> ACTION ITEM
From the first line of the records below, transcribe each line exactly up to and including the one with "In addition, the"; pictures stay out.

____________________

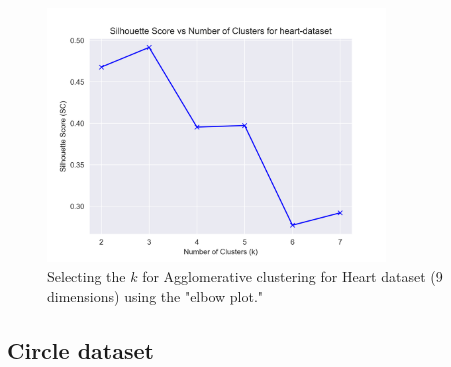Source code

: \begin{figure}[H]
  \includegraphics[width=0.8\textwidth]{Appendix/parameter-selection/heart-dataset_agglomerative_optimal_cluster_9.png}
  \caption{Selecting the $k$ for Agglomerative clustering for Heart dataset (9 dimensions) using the "elbow plot."}
  \label{hyperparameters:agglomerative-heart-dataset-9d}
\end{figure}
\newpage

\subsection{Circle dataset}

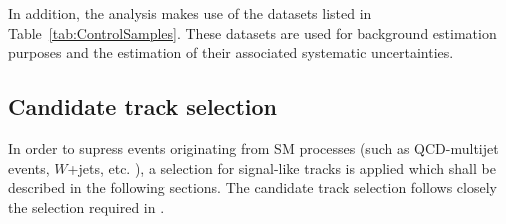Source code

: In addition, the analysis makes use of the datasets listed in Table~\ref{tab:ControlSamples}.
These datasets are used for background estimation purposes and the estimation of their associated systematic uncertainties.
\renewcommand{\arraystretch}{1.5}
\begin{table}[!hbt]
\centering
\caption{Further datasets used for background estimation.}
\label{tab:ControlSamples}
\end{table}  
\subsection{Candidate track selection}

In order to supress events originating from SM processes (such as QCD-multijet events, $W$+jets, etc. ), a selection for signal-like tracks is applied which shall be described in the following sections.
The candidate track selection follows closely the selection required in \cite{bib:CMS:DT_8TeV}.\\

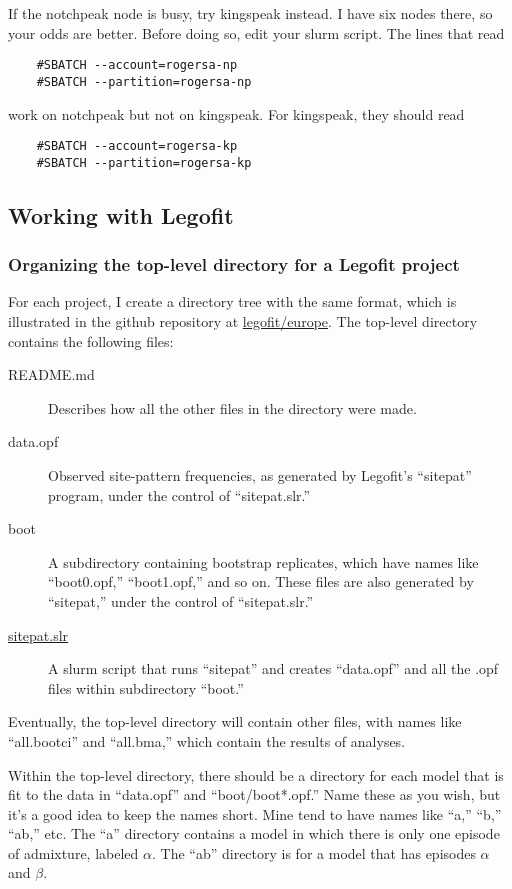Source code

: \documentclass[11pt]{article}
\begin{document}
If the notchpeak node is busy, try kingspeak instead. I have six nodes
there, so your odds are better. Before doing so, edit your slurm
script. The lines that read
\begin{verbatim}
    #SBATCH --account=rogersa-np
    #SBATCH --partition=rogersa-np
\end{verbatim}
work on notchpeak but not on kingspeak. For kingspeak, they should read
\begin{verbatim}
    #SBATCH --account=rogersa-kp
    #SBATCH --partition=rogersa-kp
\end{verbatim}

\subsection{Working with Legofit}
\subsubsection{Organizing the top-level directory for a Legofit project}
For each project, I create a directory tree with the same format,
which is illustrated in the github repository at
\href{https://github.com/alanrogers/agar22/tree/main/legofit/europe}{legofit/europe}.
The top-level directory contains the following files:
\begin{description}
\item[README.md]
Describes how all the other files in the directory were made.

\item[data.opf]
Observed site-pattern frequencies, as generated by Legofit's
``sitepat'' program, under the control of ``sitepat.slr.''

\item[boot]
A subdirectory containing bootstrap replicates, which have names
like ``boot0.opf,'' ``boot1.opf,'' and so on. These files are also
generated by ``sitepat,'' under the control of ``sitepat.slr.''

\item[\href{sitepat.slr.html}{sitepat.slr}]
A slurm script that runs ``sitepat'' and creates ``data.opf'' and all
the .opf files within subdirectory ``boot.''
\end{description}
Eventually, the top-level directory will contain other files, with
names like ``all.bootci'' and ``all.bma,'' which contain the results
of analyses.

Within the top-level directory, there should be a directory for each
model that is fit to the data in ``data.opf'' and ``boot/boot*.opf.''
Name these as you wish, but it's a good idea to keep the names
short. Mine tend to have names like ``a,'' ``b,'' ``ab,'' etc. The
``a'' directory contains a model in which there is only one episode of
admixture, labeled $\alpha$. The ``ab'' directory is for a model that
has episodes $\alpha$ and $\beta$.
\end{document}
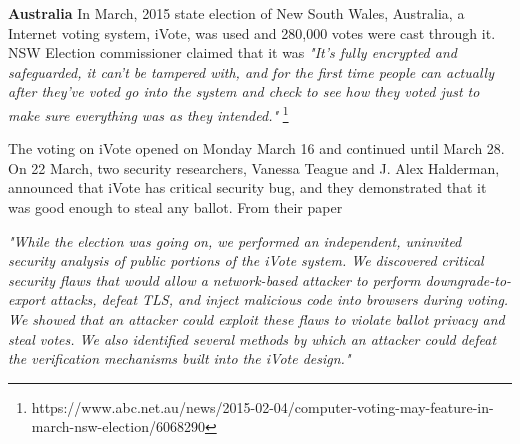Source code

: %  

 \textbf{Australia}
  In March, 2015 state election 
  of New South Wales, Australia, a Internet voting system, iVote,    
  was used and 280,000 votes were cast through it. NSW Election 
  commissioner claimed that it was 
 \textit{
 "It's fully encrypted and safeguarded, it can't be tampered with, 
 and for the first time people can actually after they've voted 
 go into the system and check to see how they voted just to make 
 sure everything was as they intended." }
 \footnote{https://www.abc.net.au/news/2015-02-04/computer-voting-may-feature-in-march-nsw-election/6068290} 

  \noindent
  The voting on iVote 
  opened on Monday March 16 and continued until March 28. On 22 March,
  two security researchers, Vanessa Teague and J. Alex Halderman, 
  announced that iVote has critical security bug, and they demonstrated 
  that it was good enough to steal any ballot. From their paper
  \citep{10.1007/978-3-319-22270-7_3}
  
  \textit{ 
  "While the election was going on, we performed an independent,
   uninvited security analysis of public portions of the iVote 
   system. We discovered critical security flaws that would allow
   a network-based attacker to perform downgrade-to-export 
   attacks, defeat TLS, and inject malicious code 
   into browsers during voting. We showed that an attacker could
   exploit these flaws to violate ballot privacy and steal votes. 
   We also identified several methods by which an attacker could
   defeat the verification mechanisms built into the iVote design." }
  
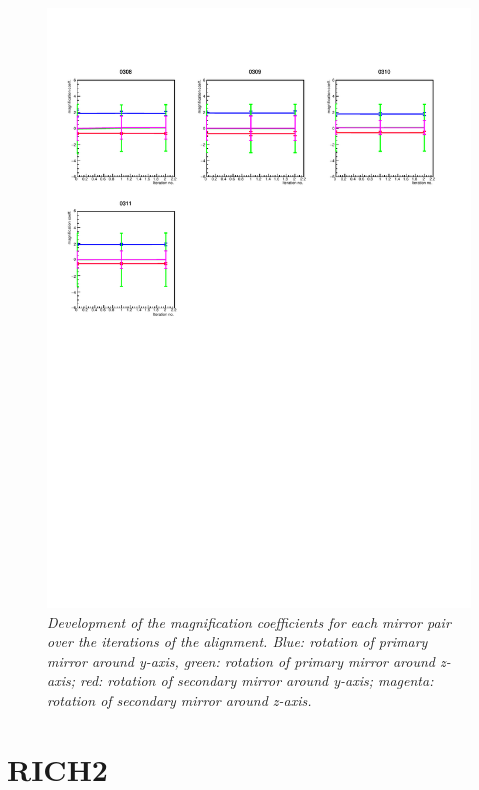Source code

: \begin{figure}[!ht]
	\vspace*{-0.cm}
	\begin{center}
		\includegraphics[width=1.\textwidth]{rich1_mag2_2.pdf}
		\vspace*{-1.5cm}
	\end{center}
	\caption{\textit{Development of the magnification coefficients for each mirror pair over the iterations of the alignment. Blue: rotation of primary mirror around y-axis, green: rotation of primary mirror around z-axis; red: rotation of secondary mirror around y-axis; magenta: rotation of secondary mirror around z-axis.}}
	\label{fig:rich1mag2_2}
\end{figure}
\clearpage


\section{RICH2}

____________________

> OUTPUT FOR THIS EXERCISE
Source code

: \begin{figure}[H]
  \includegraphics[width=0.8\textwidth]{Appendix/parameter-selection/heart-dataset_agglomerative_optimal_cluster_9.png}
  \caption{Selecting the $k$ for Agglomerative clustering for Heart dataset (9 dimensions) using the "elbow plot."}
  \label{hyperparameters:agglomerative-heart-dataset-9d}
\end{figure}
\newpage

\subsection{Circle dataset}

Source code

: In addition, the analysis makes use of the datasets listed in Table~\ref{tab:ControlSamples}.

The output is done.